### Aim of the exercise
Count every line below that holds "ValueError". Number only.
-------- Input records
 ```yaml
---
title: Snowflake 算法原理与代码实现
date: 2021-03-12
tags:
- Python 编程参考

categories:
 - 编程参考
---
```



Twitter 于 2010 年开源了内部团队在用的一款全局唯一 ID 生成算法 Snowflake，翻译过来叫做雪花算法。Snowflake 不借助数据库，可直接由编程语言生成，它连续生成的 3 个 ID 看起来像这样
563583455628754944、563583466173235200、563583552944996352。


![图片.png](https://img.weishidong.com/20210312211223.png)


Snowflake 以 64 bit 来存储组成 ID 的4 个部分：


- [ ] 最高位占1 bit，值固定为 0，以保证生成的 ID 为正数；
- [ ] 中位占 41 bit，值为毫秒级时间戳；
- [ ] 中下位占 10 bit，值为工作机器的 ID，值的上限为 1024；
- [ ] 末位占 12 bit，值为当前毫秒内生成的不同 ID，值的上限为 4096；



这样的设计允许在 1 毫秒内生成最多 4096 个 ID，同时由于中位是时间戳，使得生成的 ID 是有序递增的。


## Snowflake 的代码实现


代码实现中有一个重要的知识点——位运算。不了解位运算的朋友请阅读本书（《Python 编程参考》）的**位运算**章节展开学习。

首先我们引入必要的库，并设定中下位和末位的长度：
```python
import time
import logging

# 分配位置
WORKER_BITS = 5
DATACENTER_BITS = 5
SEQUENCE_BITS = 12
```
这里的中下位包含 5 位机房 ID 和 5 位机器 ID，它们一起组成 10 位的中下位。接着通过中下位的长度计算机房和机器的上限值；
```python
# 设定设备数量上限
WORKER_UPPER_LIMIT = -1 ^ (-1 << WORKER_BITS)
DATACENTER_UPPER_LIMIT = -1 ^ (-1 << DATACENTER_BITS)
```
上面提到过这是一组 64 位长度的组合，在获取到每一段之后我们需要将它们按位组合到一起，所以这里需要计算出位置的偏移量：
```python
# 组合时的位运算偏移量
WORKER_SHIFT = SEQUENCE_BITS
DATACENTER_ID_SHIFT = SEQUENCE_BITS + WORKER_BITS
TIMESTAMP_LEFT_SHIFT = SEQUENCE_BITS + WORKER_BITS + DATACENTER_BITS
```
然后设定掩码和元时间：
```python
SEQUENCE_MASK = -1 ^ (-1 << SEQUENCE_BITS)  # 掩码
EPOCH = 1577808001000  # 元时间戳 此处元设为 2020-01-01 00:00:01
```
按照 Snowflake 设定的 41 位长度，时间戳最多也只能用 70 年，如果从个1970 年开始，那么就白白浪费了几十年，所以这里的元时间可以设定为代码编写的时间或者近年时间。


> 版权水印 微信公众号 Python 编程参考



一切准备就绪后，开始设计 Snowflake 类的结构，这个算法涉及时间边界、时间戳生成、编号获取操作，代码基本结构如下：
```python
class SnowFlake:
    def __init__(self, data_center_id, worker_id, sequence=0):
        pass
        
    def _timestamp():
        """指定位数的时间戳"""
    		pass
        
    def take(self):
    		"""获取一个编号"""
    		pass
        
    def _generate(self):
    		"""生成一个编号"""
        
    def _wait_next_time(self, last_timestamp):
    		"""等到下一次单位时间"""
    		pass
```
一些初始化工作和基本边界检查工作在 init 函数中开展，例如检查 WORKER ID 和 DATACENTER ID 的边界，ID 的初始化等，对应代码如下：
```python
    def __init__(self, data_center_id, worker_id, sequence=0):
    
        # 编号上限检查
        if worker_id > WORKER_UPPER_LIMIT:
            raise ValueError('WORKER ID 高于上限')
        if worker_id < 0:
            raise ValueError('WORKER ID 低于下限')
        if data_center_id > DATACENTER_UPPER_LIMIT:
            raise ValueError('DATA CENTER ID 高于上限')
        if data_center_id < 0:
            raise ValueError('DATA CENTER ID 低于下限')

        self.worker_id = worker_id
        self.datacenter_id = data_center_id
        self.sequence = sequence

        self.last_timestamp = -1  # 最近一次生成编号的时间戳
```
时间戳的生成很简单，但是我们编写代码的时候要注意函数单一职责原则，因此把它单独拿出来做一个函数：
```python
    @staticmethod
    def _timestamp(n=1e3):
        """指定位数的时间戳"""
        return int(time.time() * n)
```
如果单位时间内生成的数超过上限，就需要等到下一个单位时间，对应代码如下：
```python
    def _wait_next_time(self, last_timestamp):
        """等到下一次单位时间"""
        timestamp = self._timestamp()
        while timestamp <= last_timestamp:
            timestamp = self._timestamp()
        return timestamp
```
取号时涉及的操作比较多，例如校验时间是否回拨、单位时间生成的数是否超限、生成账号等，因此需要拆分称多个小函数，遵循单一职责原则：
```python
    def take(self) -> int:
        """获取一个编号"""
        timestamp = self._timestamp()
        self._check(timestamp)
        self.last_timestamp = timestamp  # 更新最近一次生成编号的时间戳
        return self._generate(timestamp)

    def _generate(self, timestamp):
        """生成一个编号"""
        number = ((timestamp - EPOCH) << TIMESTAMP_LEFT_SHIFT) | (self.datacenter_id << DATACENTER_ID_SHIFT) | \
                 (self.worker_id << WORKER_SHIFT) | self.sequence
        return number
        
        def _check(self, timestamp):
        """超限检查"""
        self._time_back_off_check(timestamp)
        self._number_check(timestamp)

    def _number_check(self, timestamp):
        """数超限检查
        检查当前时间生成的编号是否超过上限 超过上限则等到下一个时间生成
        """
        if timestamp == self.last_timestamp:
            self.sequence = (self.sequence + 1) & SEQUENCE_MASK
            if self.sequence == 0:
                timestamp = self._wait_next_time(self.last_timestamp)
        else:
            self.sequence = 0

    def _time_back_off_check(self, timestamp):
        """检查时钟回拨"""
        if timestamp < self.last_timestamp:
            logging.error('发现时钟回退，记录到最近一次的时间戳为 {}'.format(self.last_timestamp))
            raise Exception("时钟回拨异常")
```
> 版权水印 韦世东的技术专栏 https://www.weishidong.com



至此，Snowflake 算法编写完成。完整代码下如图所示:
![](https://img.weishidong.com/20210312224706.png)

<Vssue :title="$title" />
----------------
### Result of the task
4